Repairing and reasoning with inconsistent and uncertain ontologies

doi:10.1016/j.advengsoft.2011.10.015

Advances in Engineering Software

Volume 45, Issue 1, March 2012, Pages 380-390

https://doi.org/10.1016/j.advengsoft.2011.10.015 Get rights and content

Abstract

With the development of semantic web, the quality and correctness of ontologies play more and more important roles in semantic representation and knowledge sharing. However, ontologies are often inconsistent and uncertain in real situations. Because of the difficulty in ensuring the quality of ontologies, there is an increasing need for dealing with the inconsistency and uncertainty in real-world applications of ontological reasoning and management. This paper adopts two methods to handle the inconsistent and uncertain ontologies: the first one is to repair the inconsistency, algorithms RIO and RIUO are proposed to compute the candidate repair set, the consistency of ontology could be recovered through deleting or modifying the axioms in candidate repair set; the second one is to develop a non-standard reasoning method to obtain meaningful answers, algorithms RMU and RMIU are proposed to perform query-specific reasoning methods for inconsistent and uncertain ontologies without changing the original ontologies. Finally the prototype system is constructed and the experiment results validate the usability and effectiveness of our approaches.

Highlights

► Propose algorithms RIO and RIUO to repair inconsistent and uncertain ontology. ► Propose algorithms RMU and RMIU to reason with inconsistent and uncertain ontology. ► Query-specific reasoning methods obtain correct answers under inconsistent ontology. ► Prototype systems validate the effectiveness of proposed approaches.

Introduction

Ontologies play an important role in the Semantic Web [1]. The development of Semantic Web is highly dependent on the quality and correctness of ontologies. However, in real situations, ontologies are often inconsistent and uncertain.

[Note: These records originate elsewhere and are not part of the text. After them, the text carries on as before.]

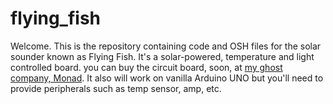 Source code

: # flying_fish

Welcome.  This is the repository containing code and OSH files for the solar sounder known as Flying Fish. It's a solar-powered, temperature and light controlled board. you can buy the circuit board, soon, at <a href="https://monadmonad.square.site/">my ghost company, Monad</a>. It also will work on vanilla Arduino UNO but you'll need to provide peripherals such as temp sensor, amp, etc.  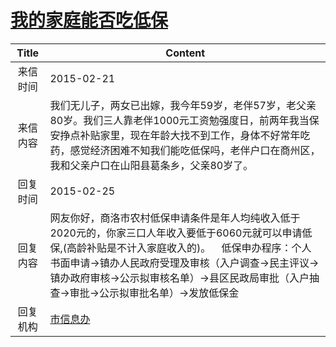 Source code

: # <a href="http://www.shangluo.gov.cn/zmhd/ldxxxx.jsp?urltype=leadermail.LeaderMailContentUrl&wbtreeid=1112&leadermailid=2983">我的家庭能否吃低保</a>
|Title|Content|
|:---:|---|
|来信时间|2015-02-21|
|来信内容|我们无儿子，两女已出嫁，我今年59岁，老伴57岁，老父亲80岁。我们三人靠老伴1000元工资勉强度日，前两年我当保安挣点补贴家里，现在年龄大找不到工作，身体不好常年吃药，感觉经济困难不知我们能吃低保吗，老伴户口在商州区，我和父亲户口在山阳县葛条乡，父亲80岁了。|
|回复时间|2015-02-25|
|回复内容|网友你好，商洛市农村低保申请条件是年人均纯收入低于2020元的，你家三口人年收入要低于6060元就可以申请低保,(高龄补贴是不计入家庭收入的)。    低保申办程序：个人书面申请→镇办人民政府受理及审核（入户调查→民主评议→镇办政府审核→公示拟审核名单）→县区民政局审批（入户抽查→审批→公示拟审批名单）→发放低保金|
|回复机构|<a href="../../categories/agencies/市信息办.md">市信息办</a>|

An inconsistent ontology means that an error or a conflict exists in this ontology, as a result some concepts in the ontology cannot be interpreted correctly. The inconsistencies of ontologies may come from mis-presentation, polysemy, migration from another formalism, and integration from multiple sources. The inconsistency will result in wrong answers during ontology reasoning, and also result in false semantic understanding and knowledge representation.

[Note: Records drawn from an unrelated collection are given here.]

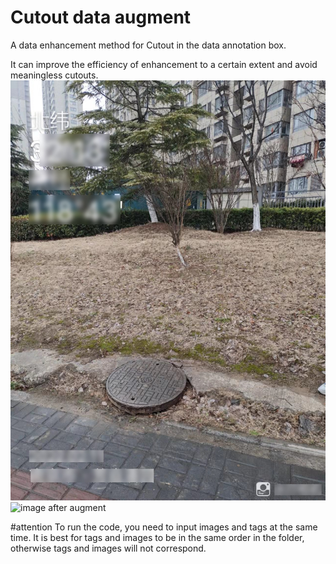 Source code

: # Cutout data augment

A data enhancement method for Cutout in the data annotation box.

It can improve the efficiency of enhancement to a certain extent and avoid meaningless cutouts.
![the origin image](origin/img/well5_0001.jpg)
![image after augment](origin/img/Cutoutwell5_0001.jpg)

#attention
To run the code, you need to input images and tags at the same time. It is best for tags and images to be in the same order in the folder, otherwise tags and images will not correspond.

Existing reasoners are able to detect inconsistencies in ontologies, however, there is relatively limited support for resolving the problems. Some researchers have already addressed this issue [2], [3], [4], [5], [6], but their methods are either low efficient in calculation or specific to certain domain, and cannot find all the solutions to repair the inconsistency. Accordingly, the ability to efficiently resolve the inconsistency and find a best solution is of utmost importance in ontological reasoning and management.

Additionally, sometimes ontologies have uncertainty. An uncertain ontology means that the correctness of the ontology is probabilistic. Without a means of expressing uncertainty we are unable to say much of what we know. There are mainly three sources of uncertain ontologies: (1) subjective uncertainty of experts when they build the ontologies, (2) the uncertainty from original ontologies when the ontology is integrated from several sub-ontologies, and (3) the uncertainty from (semi-) automatically ontology learning tools.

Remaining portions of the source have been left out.